Ja, es geht um Vampire, Liebe, Tod und natürlich Musik. ‚Why can’t you see, my bride, that we belong together? Just die a little bit before you’ll live forever!‘ Vor uns liegt aber glücklicherweise nicht die neueste „Twilight“-Compilation, sondern klassischer Power-Metal aus Norwegen. Dracula, der wohl berühmteste Vampir der Literaturgeschichte, ist schon in unzähligen Büchern, Filmen, Comics, ja sogar Musicals in Erscheinung getreten. Tragische Liebesgeschichte und Horrorroman zugleich, fasziniert Bram Stokers Roman „Dracula“ immer noch seine Leser. So war es nur eine Frage der Zeit, bis Dracula auch im Metal Pate für ein Konzeptalbum stehen würde – so geschehen nun bei „Dracula – Swing Of Death“, der neuen „Rock Oper“ der beiden Norweger Jorn Lande (Vocals) und Trond Holter (Gitarre). Die Handlung des Albums wurde nach Aussage der Musiker durch die wahre Geschichte des Prinzen Vlad III. inspiriert, der wiederum auch Bram Stoker seinerzeit als Vorlage für seine Romanfigur gedient haben soll, wobei dieses Theorie von Historikern allerdings in Frage gestellt wird. Wie auch immer, „Dracula – Swing Of Death“ beschäftigt sich ohnehin mehr mit dem Vampir Dracula als mit dem historischen Prinzen, denn schnell drehen sich die Songs um die dunkle Seite des Grafen, seine Abkehr von Gott und um seinen Durst nach Blut.

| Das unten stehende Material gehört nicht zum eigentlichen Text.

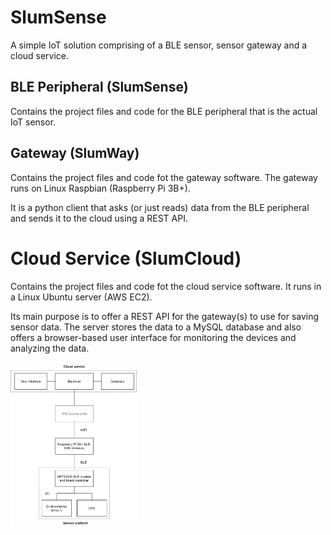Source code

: # SlumSense
A simple IoT solution comprising of a BLE sensor, sensor gateway and a cloud service.

## BLE Peripheral (SlumSense)

Contains the project files and code for the BLE peripheral that is the actual IoT sensor.

## Gateway (SlumWay)

Contains the project files and code fot the gateway software. The gateway runs on Linux Raspbian (Raspberry Pi 3B+).

It is a python client that asks (or just reads) data from the BLE peripheral and sends it to the cloud using a REST API.

# Cloud Service (SlumCloud)

Contains the project files and code fot the cloud service software. It runs in a Linux Ubuntu server (AWS EC2).

Its main purpose is to offer a REST API for the gateway(s) to use for saving sensor data. The server stores the data to a MySQL database and also offers a browser-based user interface for monitoring the devices and analyzing the data.

<img src="docs/highlevel_diagram.png" alt="High-level diagram of the system" width="40%"/>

Jorn Lande verkörpert bzw. singt den Grafen Dracula. Für die weiblichen Parts hat er sich die Unterstützung durch die Norwegerin Lena Fløitmoen Børresen geholt. Einen Erzähler, der durch die Handlung des Albums leiten würde, gibt es ebenso wenig wie ausufernde Instrumentalpassagen, ein klassisches Orchester oder einen Chor. Durch Verzicht auf all das, was man bei so einer Geschichte und der Bezeichnung „Rock Oper“ eigentlich erwarten würde, gelang es Jorn, sich auf das Wesentliche zu konzentrieren: Die Songs sind kompakt und rockig ohne viel Schnickschnack, und das Wichtigste beim Power-Metal: Sie gehen richtig gut ab. Kaum einer der zehn Tracks auf dem Album, der nicht Ohrwurmqualitäten besäße, insbesondere die Refrains bestechen durch mitreißende Melodien, die sich schnell im Gehörgang festsetzen. Exemplarisch sei hier nur einmal die mittelschnelle Ballsaal-Nummer ‚Swing Of Death‘ genannt – grandioser Metal-Swing. Musikalisch ist das Album über jeden Zweifel erhaben. Zehn Kracher, die jedem Freund hymnischer melodiöser Metal-Songs gefallen dürften. Stilistisch irgendwo zwischen Power-Metal à la Savatage oder Rage und Hard-Rock im Alice Cooper Stil werden jede Menge Killer-Hooklines präsentiert. Die Songs treiben nach vorne, die Drums krachen (Schlagzeug: Per Morten Bergseth), Trond Holters Gitarren sorgen für die richtige Mischung aus harten Riffs und äußerst melodischen nie zu langen Soli.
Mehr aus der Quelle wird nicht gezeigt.